**TASK TO CARRY OUT**
Locate the word "exampleblock" in the data below, then copy every line that holds it.
-------- DATA SHOWN
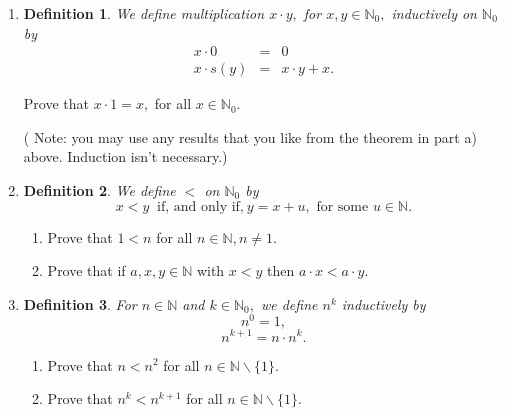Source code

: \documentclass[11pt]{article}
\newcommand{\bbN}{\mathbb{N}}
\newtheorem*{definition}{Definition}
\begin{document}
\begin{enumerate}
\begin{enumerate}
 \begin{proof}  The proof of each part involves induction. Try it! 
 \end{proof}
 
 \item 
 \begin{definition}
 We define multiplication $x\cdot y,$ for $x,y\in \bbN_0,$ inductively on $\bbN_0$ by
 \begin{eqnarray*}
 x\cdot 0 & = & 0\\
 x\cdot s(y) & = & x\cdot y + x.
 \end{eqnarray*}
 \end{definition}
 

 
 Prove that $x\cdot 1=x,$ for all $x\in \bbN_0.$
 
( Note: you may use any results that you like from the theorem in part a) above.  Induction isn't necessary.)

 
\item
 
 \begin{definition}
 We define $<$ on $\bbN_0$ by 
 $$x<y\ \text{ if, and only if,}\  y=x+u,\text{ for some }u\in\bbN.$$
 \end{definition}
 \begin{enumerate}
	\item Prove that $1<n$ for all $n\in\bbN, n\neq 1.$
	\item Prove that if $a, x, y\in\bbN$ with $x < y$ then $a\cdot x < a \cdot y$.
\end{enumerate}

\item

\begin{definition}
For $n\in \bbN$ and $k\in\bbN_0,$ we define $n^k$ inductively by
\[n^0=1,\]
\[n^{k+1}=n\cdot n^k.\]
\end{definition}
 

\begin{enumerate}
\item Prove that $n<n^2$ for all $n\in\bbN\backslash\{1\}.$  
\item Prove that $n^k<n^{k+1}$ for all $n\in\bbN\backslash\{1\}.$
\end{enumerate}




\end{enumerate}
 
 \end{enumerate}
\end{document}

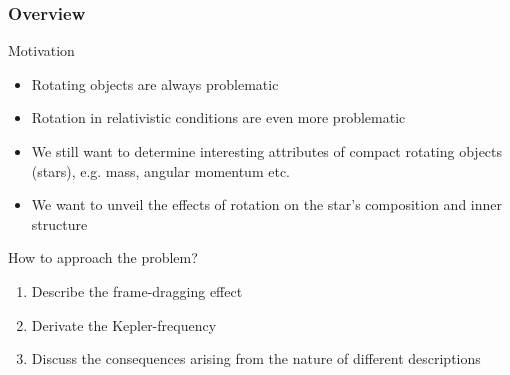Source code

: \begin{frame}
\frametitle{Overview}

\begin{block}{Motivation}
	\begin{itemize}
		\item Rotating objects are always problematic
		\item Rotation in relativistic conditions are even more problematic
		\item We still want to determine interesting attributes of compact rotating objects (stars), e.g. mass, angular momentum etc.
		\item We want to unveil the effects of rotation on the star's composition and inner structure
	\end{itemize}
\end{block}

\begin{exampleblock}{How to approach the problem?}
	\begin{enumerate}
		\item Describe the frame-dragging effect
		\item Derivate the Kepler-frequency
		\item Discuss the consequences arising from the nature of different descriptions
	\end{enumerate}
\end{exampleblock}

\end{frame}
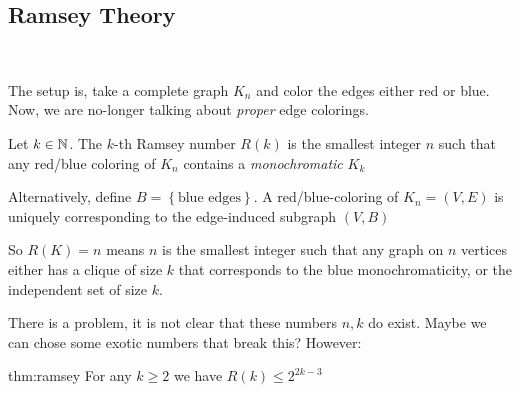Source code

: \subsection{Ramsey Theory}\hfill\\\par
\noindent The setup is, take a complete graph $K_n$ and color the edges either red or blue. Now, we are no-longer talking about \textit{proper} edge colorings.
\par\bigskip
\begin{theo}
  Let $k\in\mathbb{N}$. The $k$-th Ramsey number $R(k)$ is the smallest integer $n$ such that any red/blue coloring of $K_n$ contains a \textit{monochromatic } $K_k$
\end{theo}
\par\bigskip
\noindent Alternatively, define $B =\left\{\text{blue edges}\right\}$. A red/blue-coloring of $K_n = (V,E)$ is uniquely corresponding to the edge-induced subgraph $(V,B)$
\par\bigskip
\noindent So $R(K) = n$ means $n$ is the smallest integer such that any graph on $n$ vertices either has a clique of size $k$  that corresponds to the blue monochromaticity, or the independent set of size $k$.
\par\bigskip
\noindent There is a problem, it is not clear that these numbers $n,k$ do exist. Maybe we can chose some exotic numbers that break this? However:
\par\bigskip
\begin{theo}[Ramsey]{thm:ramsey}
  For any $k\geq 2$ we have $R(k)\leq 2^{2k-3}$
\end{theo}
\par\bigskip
----------------
**RESPONSE TO THIS TASK**
\begin{exampleblock}{How to approach the problem?}
\end{exampleblock}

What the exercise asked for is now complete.